A Rademacher sensing matrix \(\Phi \in \RR^{M \times N}\) with \(M < N\) is constructed by drawing each entry \(\phi_{ij}\) independently from a Radamacher random distribution given by

(1)\[\PP_X(x) = \frac{1}{2}\delta\left(x-\frac{1}{\sqrt{M}}\right) + \frac{1}{2}\delta\left(x+\frac{1}{\sqrt{M}}\right).\]

Thus \(\phi_{ij}\) takes a value \(\pm \frac{1}{\sqrt{M}}\) with equal probability.

We can remove the scale factor \(\frac{1}{\sqrt{M}}\) out of the matrix \(\Phi\) writing

\[\Phi = \frac{1}{\sqrt{M}} \Chi\]

With that we can draw individual entries of \(\Chi\) from a simpler Rademacher distribution given by

(2)\[\PP_X(x) = \frac{1}{2}\delta(x-1) + \frac{1}{2}\delta(x + 1).\]

Thus entries in \(\Chi\) take values of \(\pm 1\) with equal probability.

This construction is useful since it allows us to implement the multiplication with \(\Phi\) in terms of just additions and subtractions. The scaling can be implemented towards the end in the signal processing chain.

We note that

\[\EE(\phi_{ij}) = 0.\]
\[\EE(\phi_{ij}^2) = \frac{1}{M}.\]

Actually we have a better result with

\[\phi_{ij}^2 = \frac{1}{M}.\]

We can write

\[\Phi = \begin{bmatrix} \phi_1 & \dots & \phi_N \end{bmatrix}\]

where \(\phi_j \in \RR^M\) is a Rademacher random vector with independent entries.

We note that

\[\EE (\| \phi_j \|_2^2) = \EE \left ( \sum_{i=1}^M \phi_{ij}^2 \right ) = \sum_{i=1}^M (\EE (\phi_{ij}^2)) = M \frac{1}{M} = 1.\]

Actually in this case we also have

\[\| \phi_j \|_2^2 = 1.\]

Thus the squared length of each of the columns in \(\Phi\) is \(1\) .

Lemma

Let \(z \in \RR^M\) be a Rademacher random vector with i.i.d entries \(z_i\) that take a value \(\pm \frac{1}{\sqrt{M}}\) with equal probability.

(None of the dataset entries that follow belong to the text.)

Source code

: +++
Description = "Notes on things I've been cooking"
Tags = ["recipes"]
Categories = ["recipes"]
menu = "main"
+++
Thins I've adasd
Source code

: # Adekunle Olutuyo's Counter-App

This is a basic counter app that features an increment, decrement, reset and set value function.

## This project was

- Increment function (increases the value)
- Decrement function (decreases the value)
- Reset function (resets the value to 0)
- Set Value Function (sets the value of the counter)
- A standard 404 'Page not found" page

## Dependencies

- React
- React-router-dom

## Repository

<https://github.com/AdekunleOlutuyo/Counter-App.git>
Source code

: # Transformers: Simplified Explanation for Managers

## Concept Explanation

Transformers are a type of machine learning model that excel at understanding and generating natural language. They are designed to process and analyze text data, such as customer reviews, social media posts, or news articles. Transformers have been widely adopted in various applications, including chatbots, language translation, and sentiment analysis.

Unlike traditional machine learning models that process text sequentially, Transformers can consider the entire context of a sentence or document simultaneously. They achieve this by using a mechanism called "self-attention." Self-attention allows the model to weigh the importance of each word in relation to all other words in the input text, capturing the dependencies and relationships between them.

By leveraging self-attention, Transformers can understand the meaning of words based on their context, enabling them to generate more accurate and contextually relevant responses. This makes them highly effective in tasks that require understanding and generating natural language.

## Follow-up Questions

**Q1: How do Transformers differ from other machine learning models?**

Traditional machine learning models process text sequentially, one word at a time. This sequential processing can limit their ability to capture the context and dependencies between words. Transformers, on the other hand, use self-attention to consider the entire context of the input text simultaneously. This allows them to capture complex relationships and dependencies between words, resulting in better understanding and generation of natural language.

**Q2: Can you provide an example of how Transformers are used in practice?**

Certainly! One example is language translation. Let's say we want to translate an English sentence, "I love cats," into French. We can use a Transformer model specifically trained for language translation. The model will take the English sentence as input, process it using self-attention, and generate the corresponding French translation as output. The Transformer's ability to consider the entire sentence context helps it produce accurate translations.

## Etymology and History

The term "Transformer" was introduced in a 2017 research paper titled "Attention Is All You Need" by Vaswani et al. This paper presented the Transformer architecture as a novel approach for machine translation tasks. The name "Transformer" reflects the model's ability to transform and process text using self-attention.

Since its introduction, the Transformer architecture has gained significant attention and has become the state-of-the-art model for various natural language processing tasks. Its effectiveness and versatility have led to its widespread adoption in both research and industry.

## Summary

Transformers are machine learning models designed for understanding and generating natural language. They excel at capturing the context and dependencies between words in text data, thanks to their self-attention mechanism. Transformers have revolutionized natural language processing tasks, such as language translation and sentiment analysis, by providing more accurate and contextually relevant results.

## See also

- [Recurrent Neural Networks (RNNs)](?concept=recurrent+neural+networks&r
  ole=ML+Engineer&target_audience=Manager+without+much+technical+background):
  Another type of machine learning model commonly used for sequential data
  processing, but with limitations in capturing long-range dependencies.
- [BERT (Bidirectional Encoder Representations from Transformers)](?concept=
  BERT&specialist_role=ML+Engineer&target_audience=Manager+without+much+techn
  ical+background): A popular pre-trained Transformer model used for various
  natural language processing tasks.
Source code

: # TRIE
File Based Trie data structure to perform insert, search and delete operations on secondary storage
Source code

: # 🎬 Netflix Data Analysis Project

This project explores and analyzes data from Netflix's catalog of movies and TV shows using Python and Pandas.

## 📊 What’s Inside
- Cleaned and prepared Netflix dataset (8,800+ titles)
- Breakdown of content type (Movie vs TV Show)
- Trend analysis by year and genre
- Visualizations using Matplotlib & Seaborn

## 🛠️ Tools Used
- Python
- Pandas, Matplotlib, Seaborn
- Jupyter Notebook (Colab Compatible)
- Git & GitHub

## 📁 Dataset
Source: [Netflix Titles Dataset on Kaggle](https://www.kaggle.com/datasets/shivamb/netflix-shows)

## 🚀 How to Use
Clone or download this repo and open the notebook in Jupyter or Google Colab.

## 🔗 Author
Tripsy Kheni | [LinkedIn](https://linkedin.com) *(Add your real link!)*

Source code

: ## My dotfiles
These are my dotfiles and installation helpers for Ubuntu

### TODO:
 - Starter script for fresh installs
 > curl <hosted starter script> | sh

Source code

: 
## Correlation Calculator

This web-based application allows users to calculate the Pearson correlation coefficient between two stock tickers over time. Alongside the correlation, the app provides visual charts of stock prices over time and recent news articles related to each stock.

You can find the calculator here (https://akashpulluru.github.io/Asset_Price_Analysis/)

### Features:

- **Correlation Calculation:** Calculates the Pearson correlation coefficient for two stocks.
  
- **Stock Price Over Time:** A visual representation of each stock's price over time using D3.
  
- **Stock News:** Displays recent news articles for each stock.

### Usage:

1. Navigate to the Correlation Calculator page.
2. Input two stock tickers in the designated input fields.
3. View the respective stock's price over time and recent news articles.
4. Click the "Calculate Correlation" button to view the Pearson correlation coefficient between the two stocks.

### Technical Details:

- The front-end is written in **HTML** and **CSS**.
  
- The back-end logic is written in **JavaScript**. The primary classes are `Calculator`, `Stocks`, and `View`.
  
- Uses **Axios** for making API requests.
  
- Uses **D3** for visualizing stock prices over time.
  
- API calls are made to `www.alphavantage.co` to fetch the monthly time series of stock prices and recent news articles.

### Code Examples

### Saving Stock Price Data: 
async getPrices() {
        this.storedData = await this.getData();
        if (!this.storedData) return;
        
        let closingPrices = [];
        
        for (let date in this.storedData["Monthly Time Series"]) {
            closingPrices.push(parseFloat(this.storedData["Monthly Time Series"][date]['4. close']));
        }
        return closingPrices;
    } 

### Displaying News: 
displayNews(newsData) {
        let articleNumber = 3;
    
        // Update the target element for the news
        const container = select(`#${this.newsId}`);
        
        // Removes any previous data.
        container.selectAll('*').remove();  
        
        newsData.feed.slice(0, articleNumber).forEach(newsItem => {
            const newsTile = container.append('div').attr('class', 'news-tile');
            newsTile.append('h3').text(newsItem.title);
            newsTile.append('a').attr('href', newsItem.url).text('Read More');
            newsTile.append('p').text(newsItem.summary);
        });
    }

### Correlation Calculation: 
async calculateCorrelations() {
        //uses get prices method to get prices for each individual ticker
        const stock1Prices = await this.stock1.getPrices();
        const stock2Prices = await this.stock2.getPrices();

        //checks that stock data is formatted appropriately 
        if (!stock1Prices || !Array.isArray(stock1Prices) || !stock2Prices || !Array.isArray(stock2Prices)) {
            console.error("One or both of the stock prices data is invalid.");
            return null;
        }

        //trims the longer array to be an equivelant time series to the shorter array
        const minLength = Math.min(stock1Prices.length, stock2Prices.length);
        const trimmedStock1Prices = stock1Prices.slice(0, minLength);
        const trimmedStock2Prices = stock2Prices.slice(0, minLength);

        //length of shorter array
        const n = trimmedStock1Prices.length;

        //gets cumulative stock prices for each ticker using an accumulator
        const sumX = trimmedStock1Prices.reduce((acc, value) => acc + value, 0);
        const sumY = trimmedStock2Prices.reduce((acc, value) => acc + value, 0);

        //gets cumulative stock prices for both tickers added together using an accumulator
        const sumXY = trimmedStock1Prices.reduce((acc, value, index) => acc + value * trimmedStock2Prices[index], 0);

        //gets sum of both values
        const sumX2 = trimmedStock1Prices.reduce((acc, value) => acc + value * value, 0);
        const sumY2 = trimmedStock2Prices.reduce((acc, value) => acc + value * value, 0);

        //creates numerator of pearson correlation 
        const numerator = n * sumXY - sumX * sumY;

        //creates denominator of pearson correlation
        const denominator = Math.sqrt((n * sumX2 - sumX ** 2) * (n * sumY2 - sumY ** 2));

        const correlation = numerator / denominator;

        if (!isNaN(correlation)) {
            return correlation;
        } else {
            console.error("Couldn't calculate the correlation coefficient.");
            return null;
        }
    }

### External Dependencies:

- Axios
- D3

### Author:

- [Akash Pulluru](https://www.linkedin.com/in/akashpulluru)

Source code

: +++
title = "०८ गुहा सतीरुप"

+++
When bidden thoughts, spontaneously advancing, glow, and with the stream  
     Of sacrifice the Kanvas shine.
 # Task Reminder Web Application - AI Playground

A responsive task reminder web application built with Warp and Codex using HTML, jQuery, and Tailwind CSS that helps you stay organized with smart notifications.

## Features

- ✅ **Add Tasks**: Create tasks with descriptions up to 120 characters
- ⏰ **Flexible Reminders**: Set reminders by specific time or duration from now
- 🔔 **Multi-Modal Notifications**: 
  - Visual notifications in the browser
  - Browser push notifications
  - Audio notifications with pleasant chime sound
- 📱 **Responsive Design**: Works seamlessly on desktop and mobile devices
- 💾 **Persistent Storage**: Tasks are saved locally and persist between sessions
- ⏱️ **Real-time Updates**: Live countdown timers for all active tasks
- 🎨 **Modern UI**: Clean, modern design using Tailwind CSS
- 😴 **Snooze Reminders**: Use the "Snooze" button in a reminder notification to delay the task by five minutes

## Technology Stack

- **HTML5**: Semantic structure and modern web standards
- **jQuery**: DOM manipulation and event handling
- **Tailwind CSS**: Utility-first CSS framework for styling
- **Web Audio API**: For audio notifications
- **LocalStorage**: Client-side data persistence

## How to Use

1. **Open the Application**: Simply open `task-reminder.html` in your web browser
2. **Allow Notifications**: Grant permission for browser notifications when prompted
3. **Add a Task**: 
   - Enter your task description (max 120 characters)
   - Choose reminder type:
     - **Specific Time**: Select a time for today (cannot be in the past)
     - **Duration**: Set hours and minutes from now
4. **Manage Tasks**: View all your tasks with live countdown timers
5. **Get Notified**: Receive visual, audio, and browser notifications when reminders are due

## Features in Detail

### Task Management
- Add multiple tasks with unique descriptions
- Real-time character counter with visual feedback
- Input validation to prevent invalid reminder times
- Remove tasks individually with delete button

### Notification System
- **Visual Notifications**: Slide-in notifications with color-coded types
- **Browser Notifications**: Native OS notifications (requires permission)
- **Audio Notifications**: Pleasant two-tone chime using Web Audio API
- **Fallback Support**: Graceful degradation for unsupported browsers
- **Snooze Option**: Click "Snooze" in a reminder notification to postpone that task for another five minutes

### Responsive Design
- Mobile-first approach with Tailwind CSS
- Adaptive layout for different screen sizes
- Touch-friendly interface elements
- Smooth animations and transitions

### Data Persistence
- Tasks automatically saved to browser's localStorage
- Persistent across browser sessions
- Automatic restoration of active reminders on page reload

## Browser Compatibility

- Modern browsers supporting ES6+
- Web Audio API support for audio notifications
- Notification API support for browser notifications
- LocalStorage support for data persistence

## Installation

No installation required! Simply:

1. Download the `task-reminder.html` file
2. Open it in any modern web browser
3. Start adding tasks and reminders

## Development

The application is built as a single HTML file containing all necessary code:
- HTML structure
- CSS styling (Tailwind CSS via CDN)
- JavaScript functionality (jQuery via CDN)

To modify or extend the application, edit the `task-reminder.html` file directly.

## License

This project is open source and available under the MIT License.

Let \(u \in \RR^M\) be an arbitrary unit norm vector. Then

\[\PP \left ( | \langle z, u \rangle | > \epsilon \right ) \leq 2 \exp \left (- \epsilon^2 \frac{M}{2} \right ).\]

Representative values of this bound are plotted below.

../../_images/rademacher_rand_vec_tail_bound.png

Tail bound for the probability of inner product of a Rademacher random vector with a unit norm vector

Proof
This can be proven using Hoeffding inequality. To be elaborated later.

A particular application of this lemma is when \(u\) itself is another (independently chosen) unit norm Rademacher random vector.

The lemma establishes that the probability of inner product of two independent unit norm Rademacher random vectors being large is very very small. In other words, independently chosen unit norm Rademacher random vectors are incoherent with high probability. This is a very useful result as we will see later in measurement of coherence of Rademacher sensing matrices.

Joint correlation

Columns of \(\Phi\) satisfy a joint correlation property ([TG07]) which is described in following lemma.

Lemma

Let \(\{u_k\}\) be a sequence of \(K\) vectors (where \(u_k \in \RR^M\) ) whose \(l_2\) norms do not exceed one. Independently choose \(z \in \RR^M\) to be a random vector with i.i.d. entries \(z_i\) that take a value \(\pm \frac{1}{\sqrt{M}}\) with equal probability. Then

\[\PP\left(\max_{k} | \langle z, u_k\rangle | \leq \epsilon \right) \geq 1 - 2 K \exp \left( - \epsilon^2 \frac{M}{2} \right).\]
Proof

Let us call \(\gamma = \max_{k} | \langle z, u_k\rangle |\) .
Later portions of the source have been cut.